Соломатин засмеялся.
— Что будем делать? Вносите предложения!
— Надо выдвинуть кого-нибудь другого! — Костик покраснел. — Давайте меня выдвинем, только я не уверен, что смогу…
— Федю! — Шура ухватил Федю за шиворот и потащил к роялю. — Федя может, а не сможет, мы ему набьем…
— Спокойно! — призвал к порядку Соломатин. — Отпусти его!
— Мне нельзя, я — рыжий! — возразил Федя.
— А что, это помеха? — с интересом спросил педагог.

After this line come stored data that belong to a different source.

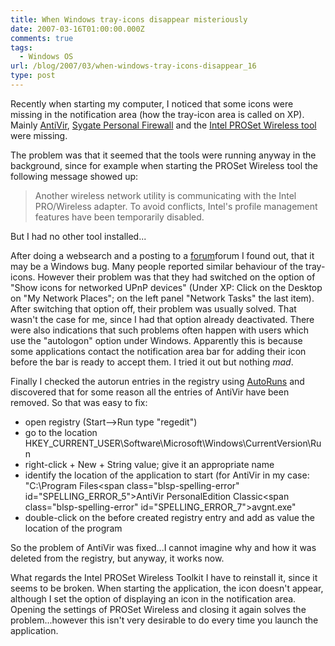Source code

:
 ```yaml
---
title: When Windows tray-icons disappear misteriously
date: 2007-03-16T01:00:00.000Z
comments: true
tags:
  - Windows OS
url: /blog/2007/03/when-windows-tray-icons-disappear_16
type: post
---
```


Recently when starting my computer, I noticed that some icons were missing in the notification area (how the tray-icon area is called on XP). Mainly [AntiVir](http://www.avira.com/en/pages/index.php), [Sygate Personal Firewall](http://www.google.com/search?source=ig&hl=en&amp;q=sygate+personal+firewall&btnG=Google+Search) and the [Intel PROSet Wireless tool](http://www.intel.com/network/connectivity/products/wireless/proset/proset_software.htm) were missing. 

The problem was that it seemed that the tools were running anyway in the background, since for example when starting the PROSet Wireless tool the following message showed up:

> Another wireless network utility is communicating with the Intel PRO/Wireless adapter. To avoid conflicts, Intel's profile management features have been temporarily disabled.

But I had no other tool installed...

After doing a websearch and a posting to a [forum](http://www.hackerboard.de/thread.php?postid=221247#post221247)forum I found out, that it may be a Windows bug. Many people reported similar behaviour of the tray-icons. However their problem was that they had switched on the option of "Show icons for networked UPnP devices" (Under XP: Click on the Desktop on "My Network Places"; on the left panel "Network Tasks" the last item). After switching that option off, their problem was usually solved. That wasn't the case for me, since I had that option already deactivated. There were also indications that such problems often happen with users which use the "autologon" option under Windows. Apparently this is because some applications contact the notification area bar for adding their icon before the bar is ready to accept them. I tried it out but nothing *mad*.

Finally I checked the autorun entries in the registry using [AutoRuns](http://www2.blogger.com/www.microsoft.com/technet/sysinternals/utilities/autoruns.mspx) and discovered that for some reason all the entries of AntiVir have been removed. So that was easy to fix:

 - open registry (Start-->Run type "regedit")
 - go to the location HKEY_CURRENT_USER\Software\Microsoft\Windows\CurrentVersion</span>\Run
 - right-click + New + String value; give it an appropriate name
 - identify the location of the application to start (for AntiVir in my case: "C:\Program Files\<span class="blsp-spelling-error" id="SPELLING_ERROR_5">AntiVir</span> <span class="blsp-spelling-error" id="SPELLING_ERROR_6">PersonalEdition</span> Classic\<span class="blsp-spelling-error" id="SPELLING_ERROR_7">avgnt</span>.<span class="blsp-spelling-error" id="SPELLING_ERROR_8">exe</span>"
 - double-click on the before created registry entry and add as value the location of the program

So the problem of <span class="blsp-spelling-error" id="SPELLING_ERROR_9">AntiVir</span> was fixed...I cannot imagine why and how it was deleted from the registry, but anyway, it works now.

What regards the Intel PROSet Wireless Toolkit I have to reinstall it, since it seems to be broken. When starting the application, the icon doesn't appear, although I set the option of displaying an icon in the notification area. Opening the settings of PROSet Wireless and closing it again solves the problem...however this isn't very desirable to do every time you launch the application.
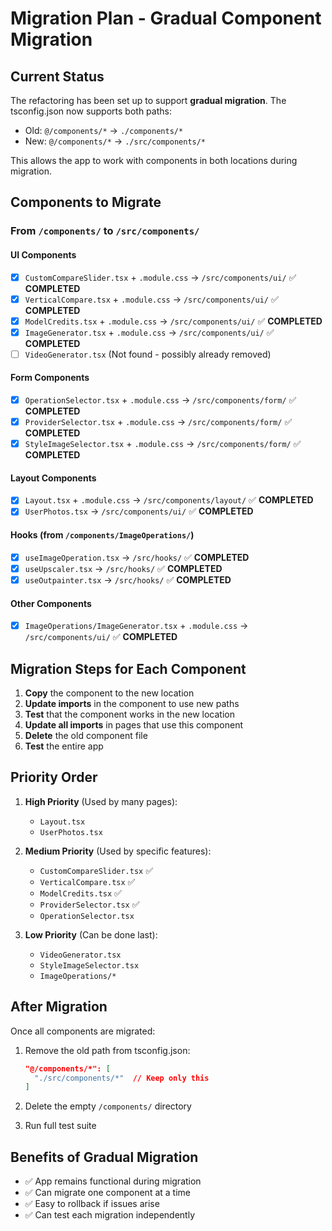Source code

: # Migration Plan - Gradual Component Migration

## Current Status

The refactoring has been set up to support **gradual migration**. The tsconfig.json now supports both paths:
- Old: `@/components/*` → `./components/*`
- New: `@/components/*` → `./src/components/*`

This allows the app to work with components in both locations during migration.

## Components to Migrate

### From `/components/` to `/src/components/`

#### UI Components
- [x] `CustomCompareSlider.tsx` + `.module.css` → `/src/components/ui/` ✅ **COMPLETED**
- [x] `VerticalCompare.tsx` + `.module.css` → `/src/components/ui/` ✅ **COMPLETED**
- [x] `ModelCredits.tsx` + `.module.css` → `/src/components/ui/` ✅ **COMPLETED**
- [x] `ImageGenerator.tsx` + `.module.css` → `/src/components/ui/` ✅ **COMPLETED**
- [ ] `VideoGenerator.tsx` (Not found - possibly already removed)

#### Form Components  
- [x] `OperationSelector.tsx` + `.module.css` → `/src/components/form/` ✅ **COMPLETED**
- [x] `ProviderSelector.tsx` + `.module.css` → `/src/components/form/` ✅ **COMPLETED**
- [x] `StyleImageSelector.tsx` + `.module.css` → `/src/components/form/` ✅ **COMPLETED**

#### Layout Components
- [x] `Layout.tsx` + `.module.css` → `/src/components/layout/` ✅ **COMPLETED**
- [x] `UserPhotos.tsx` → `/src/components/ui/` ✅ **COMPLETED**

#### Hooks (from `/components/ImageOperations/`)
- [x] `useImageOperation.tsx` → `/src/hooks/` ✅ **COMPLETED**
- [x] `useUpscaler.tsx` → `/src/hooks/` ✅ **COMPLETED**
- [x] `useOutpainter.tsx` → `/src/hooks/` ✅ **COMPLETED**

#### Other Components
- [x] `ImageOperations/ImageGenerator.tsx` + `.module.css` → `/src/components/ui/` ✅ **COMPLETED**

## Migration Steps for Each Component

1. **Copy** the component to the new location
2. **Update imports** in the component to use new paths
3. **Test** that the component works in the new location
4. **Update all imports** in pages that use this component
5. **Delete** the old component file
6. **Test** the entire app

## Priority Order

1. **High Priority** (Used by many pages):
   - `Layout.tsx`
   - `UserPhotos.tsx`
   
2. **Medium Priority** (Used by specific features):
   - `CustomCompareSlider.tsx` ✅
   - `VerticalCompare.tsx` ✅
   - `ModelCredits.tsx` ✅
   - `ProviderSelector.tsx` ✅
   - `OperationSelector.tsx`
   
3. **Low Priority** (Can be done last):
   - `VideoGenerator.tsx`
   - `StyleImageSelector.tsx`
   - `ImageOperations/*`

## After Migration

Once all components are migrated:

1. Remove the old path from tsconfig.json:
   ```json
   "@/components/*": [
     "./src/components/*"  // Keep only this
   ]
   ```

2. Delete the empty `/components/` directory

3. Run full test suite

## Benefits of Gradual Migration

- ✅ App remains functional during migration
- ✅ Can migrate one component at a time
- ✅ Easy to rollback if issues arise
- ✅ Can test each migration independently 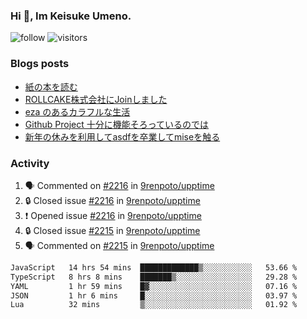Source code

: ### Hi 👋, Im Keisuke Umeno.

<!--
**9renpoto/9renpoto** is a ✨ _special_ ✨ repository because its `README.md` (this file) appears on your GitHub profile.

Here are some ideas to get you started:

- 🔭 I’m currently working on ...
- 🌱 I’m currently learning ...
- 👯 I’m looking to collaborate on ...
- 🤔 I’m looking for help with ...
- 💬 Ask me about ...
- 📫 How to reach me: ...
- 😄 Pronouns: ...
- ⚡ Fun fact: ...
-->

![follow](https://img.shields.io/github/followers/9renpoto?label=Follow&style=social)
![visitors](https://komarev.com/ghpvc/?username=9renpoto&label=Profile%20views&color=0e75b6&style=flat)

### Blogs posts

<!-- BLOG-POST-LIST:START -->
- [紙の本を読む](https://9renpoto.win/entry/2024/02/25/reading-papar-book)
- [ROLLCAKE株式会社にJoinしました](https://9renpoto.win/entry/2024/02/11/join)
- [eza のあるカラフルな生活](https://9renpoto.win/entry/2024/02/01/eza)
- [Github Project 十分に機能そろっているのでは](https://9renpoto.win/entry/2024/01/14/gh-projects)
- [新年の休みを利用してasdfを卒業してmiseを触る](https://9renpoto.win/entry/2024/01/07/mise)
<!-- BLOG-POST-LIST:END -->

### Activity

<!--START_SECTION:activity-->
1. 🗣 Commented on [#2216](https://github.com/9renpoto/upptime/issues/2216#issuecomment-2042533473) in [9renpoto/upptime](https://github.com/9renpoto/upptime)
2. 🔒 Closed issue [#2216](https://github.com/9renpoto/upptime/issues/2216) in [9renpoto/upptime](https://github.com/9renpoto/upptime)
3. ❗ Opened issue [#2216](https://github.com/9renpoto/upptime/issues/2216) in [9renpoto/upptime](https://github.com/9renpoto/upptime)
4. 🔒 Closed issue [#2215](https://github.com/9renpoto/upptime/issues/2215) in [9renpoto/upptime](https://github.com/9renpoto/upptime)
5. 🗣 Commented on [#2215](https://github.com/9renpoto/upptime/issues/2215#issuecomment-2042433314) in [9renpoto/upptime](https://github.com/9renpoto/upptime)
<!--END_SECTION:activity-->

<!--START_SECTION:waka-->

```txt
JavaScript   14 hrs 54 mins  █████████████▒░░░░░░░░░░░   53.66 %
TypeScript   8 hrs 8 mins    ███████▒░░░░░░░░░░░░░░░░░   29.28 %
YAML         1 hr 59 mins    █▓░░░░░░░░░░░░░░░░░░░░░░░   07.16 %
JSON         1 hr 6 mins     █░░░░░░░░░░░░░░░░░░░░░░░░   03.97 %
Lua          32 mins         ▒░░░░░░░░░░░░░░░░░░░░░░░░   01.92 %
```

<!--END_SECTION:waka-->
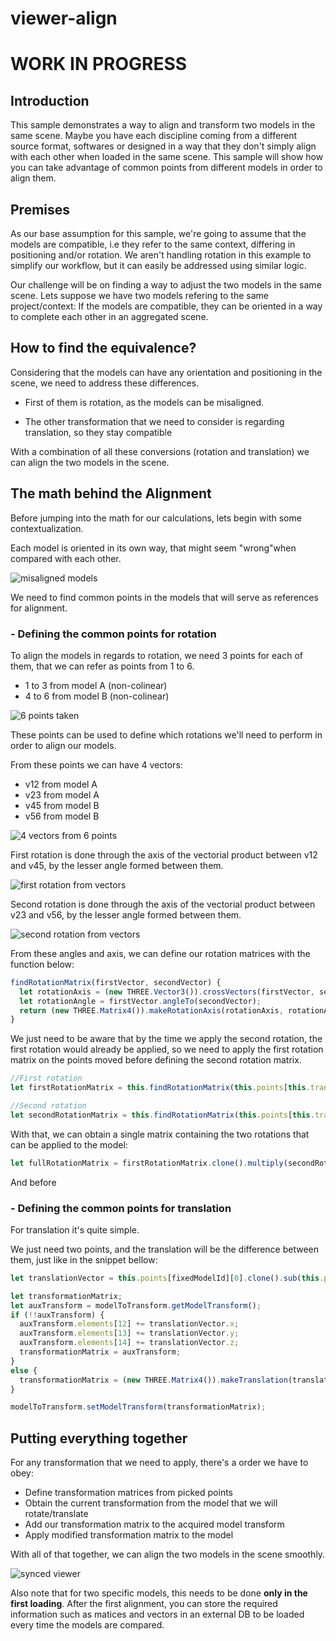 # viewer-align

# WORK IN PROGRESS

## Introduction

This sample demonstrates a way to align and transform two models in the same scene. Maybe you have each discipline coming from a different source format, softwares or designed in a way that they don't simply align with each other when loaded in the same scene. This sample will show how you can take advantage of common points from different models in order to align them.

## Premises

As our base assumption for this sample, we're going to assume that the models are compatible, i.e they refer to the same context, differing in positioning and/or rotation. We aren't handling rotation in this example to simplify our workflow, but it can easily be addressed using similar logic.

Our challenge will be on finding a way to adjust the two models in the same scene. Lets suppose we have two models refering to the same project/context: If the models are compatible, they can be oriented in a way to complete each other in an aggregated scene.

## How to find the equivalence?

Considering that the models can have any orientation and positioning in the scene, we need to address these differences.

- First of them is rotation, as the models can be misaligned.

- The other transformation that we need to consider is regarding translation, so they stay compatible

With a combination of all these conversions (rotation and translation) we can align the two models in the scene.

## The math behind the Alignment

Before jumping into the math for our calculations, lets begin with some contextualization.

Each model is oriented in its own way, that might seem "wrong"when compared with each other.

![misaligned models]()

We need to find common points in the models that will serve as references for alignment.

### - Defining the common points for rotation

To align the models in regards to rotation, we need 3 points for each of them, that we can refer as points from 1 to 6.

- 1 to 3 from model A (non-colinear)
- 4 to 6 from model B (non-colinear)

![6 points taken]()

These points can be used to define which rotations we'll need to perform in order to align our models.

From these points we can have 4 vectors:

- v12 from model A
- v23 from model A
- v45 from model B
- v56 from model B

![4 vectors from 6 points]()

First rotation is done through the axis of the vectorial product between v12 and v45, by the lesser angle formed between them.

![first rotation from vectors]()

Second rotation is done through the axis of the vectorial product between v23 and v56, by the lesser angle formed between them.  

![second rotation from vectors]()

From these angles and axis, we can define our rotation matrices with the function below:

```js
findRotationMatrix(firstVector, secondVector) {
  let rotationAxis = (new THREE.Vector3()).crossVectors(firstVector, secondVector).normalize();
  let rotationAngle = firstVector.angleTo(secondVector);
  return (new THREE.Matrix4()).makeRotationAxis(rotationAxis, rotationAngle);
}
```

We just need to be aware that by the time we apply the second rotation, the first rotation would already be applied, so we need to apply the first rotation matrix on the points moved before defining the second rotation matrix.

```js
//First rotation
let firstRotationMatrix = this.findRotationMatrix(this.points[this.transformingModelId][1].clone().sub(this.points[this.transformingModelId][0]), this.points[fixedModelId][1].clone().sub(this.points[fixedModelId][0]));

//Second rotation
let secondRotationMatrix = this.findRotationMatrix(this.points[this.transformingModelId][2].clone().applyMatrix4(firstRotationMatrix).sub(this.points[this.transformingModelId][1].clone().applyMatrix4(firstRotationMatrix)), this.points[fixedModelId][2].clone().sub(this.points[fixedModelId][1].clone()));
```

With that, we can obtain a single matrix containing the two rotations that can be applied to the model:

```js
let fullRotationMatrix = firstRotationMatrix.clone().multiply(secondRotationMatrix);
```

And before 

### - Defining the common points for translation

For translation it's quite simple.

We just need two points, and the translation will be the difference between them, just like in the snippet bellow:

```js
let translationVector = this.points[fixedModelId][0].clone().sub(this.points[this.transformingModelId][0]);

let transformationMatrix;
let auxTransform = modelToTransform.getModelTransform();
if (!!auxTransform) {
  auxTransform.elements[12] += translationVector.x;
  auxTransform.elements[13] += translationVector.y;
  auxTransform.elements[14] += translationVector.z;
  transformationMatrix = auxTransform;
}
else {
  transformationMatrix = (new THREE.Matrix4()).makeTranslation(translationVector.x, translationVector.y, translationVector.z);
}

modelToTransform.setModelTransform(transformationMatrix);
```

## Putting everything together

For any transformation that we need to apply, there's a order we have to obey:

- Define transformation matrices from picked points
- Obtain the current transformation from the model that we will rotate/translate
- Add our transformation matrix to the acquired model transform
- Apply modified transformation matrix to the model

With all of that together, we can align the two models in the scene smoothly.

![synced viewer](./assets/synced_viewer.gif)

Also note that for two specific models, this needs to be done **only in the first loading**. After the first alignment, you can store the required information such as matices and vectors in an external DB to be loaded every time the models are compared.
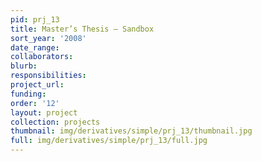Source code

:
 ```yaml
---
pid: prj_13
title: Master’s Thesis – Sandbox
sort_year: '2008'
date_range: 
collaborators: 
blurb: 
responsibilities: 
project_url: 
funding: 
order: '12'
layout: project
collection: projects
thumbnail: img/derivatives/simple/prj_13/thumbnail.jpg
full: img/derivatives/simple/prj_13/full.jpg
---
```

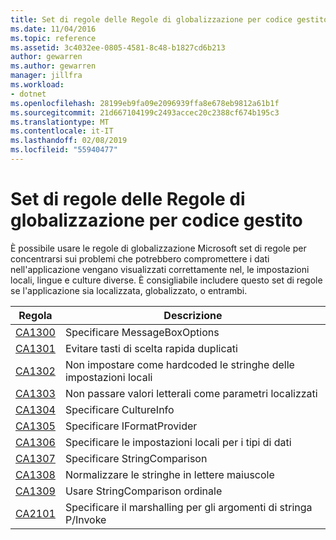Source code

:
 ```yaml
---
title: Set di regole delle Regole di globalizzazione per codice gestito
ms.date: 11/04/2016
ms.topic: reference
ms.assetid: 3c4032ee-0805-4581-8c48-b1827cd6b213
author: gewarren
ms.author: gewarren
manager: jillfra
ms.workload:
- dotnet
ms.openlocfilehash: 28199eb9fa09e2096939ffa8e678eb9812a61b1f
ms.sourcegitcommit: 21d667104199c2493accec20c2388cf674b195c3
ms.translationtype: MT
ms.contentlocale: it-IT
ms.lasthandoff: 02/08/2019
ms.locfileid: "55940477"
---
```

# <a name="globalization-rules-rule-set-for-managed-code"></a>Set di regole delle Regole di globalizzazione per codice gestito
È possibile usare le regole di globalizzazione Microsoft set di regole per concentrarsi sui problemi che potrebbero compromettere i dati nell'applicazione vengano visualizzati correttamente nel, le impostazioni locali, lingue e culture diverse. È consigliabile includere questo set di regole se l'applicazione sia localizzata, globalizzato, o entrambi.

|Regola|Descrizione|
|----------|-----------------|
|[CA1300](../code-quality/ca1300-specify-messageboxoptions.md)|Specificare MessageBoxOptions|
|[CA1301](../code-quality/ca1301-avoid-duplicate-accelerators.md)|Evitare tasti di scelta rapida duplicati|
|[CA1302](../code-quality/ca1302-do-not-hardcode-locale-specific-strings.md)|Non impostare come hardcoded le stringhe delle impostazioni locali|
|[CA1303](../code-quality/ca1303-do-not-pass-literals-as-localized-parameters.md)|Non passare valori letterali come parametri localizzati|
|[CA1304](../code-quality/ca1304-specify-cultureinfo.md)|Specificare CultureInfo|
|[CA1305](../code-quality/ca1305-specify-iformatprovider.md)|Specificare IFormatProvider|
|[CA1306](../code-quality/ca1306-set-locale-for-data-types.md)|Specificare le impostazioni locali per i tipi di dati|
|[CA1307](../code-quality/ca1307-specify-stringcomparison.md)|Specificare StringComparison|
|[CA1308](../code-quality/ca1308-normalize-strings-to-uppercase.md)|Normalizzare le stringhe in lettere maiuscole|
|[CA1309](../code-quality/ca1309-use-ordinal-stringcomparison.md)|Usare StringComparison ordinale|
|[CA2101](../code-quality/ca2101-specify-marshaling-for-p-invoke-string-arguments.md)|Specificare il marshalling per gli argomenti di stringa P/Invoke|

— Смеяться будут! — убежденно заявил Федя. — Вот рыжий, а поет по-латыни!
Все рассмеялись.
— Видите! — сказал Федя.
— А мы его перекрасим! — предложил Шура. — Или наголо побреем. А будет сопротивляться, мы ему… так набьем…
— Ты держиморда какой-то, — улыбнулся Ефрем Николаевич, — все «набьем» да «набьем»… Подхода у тебя нет!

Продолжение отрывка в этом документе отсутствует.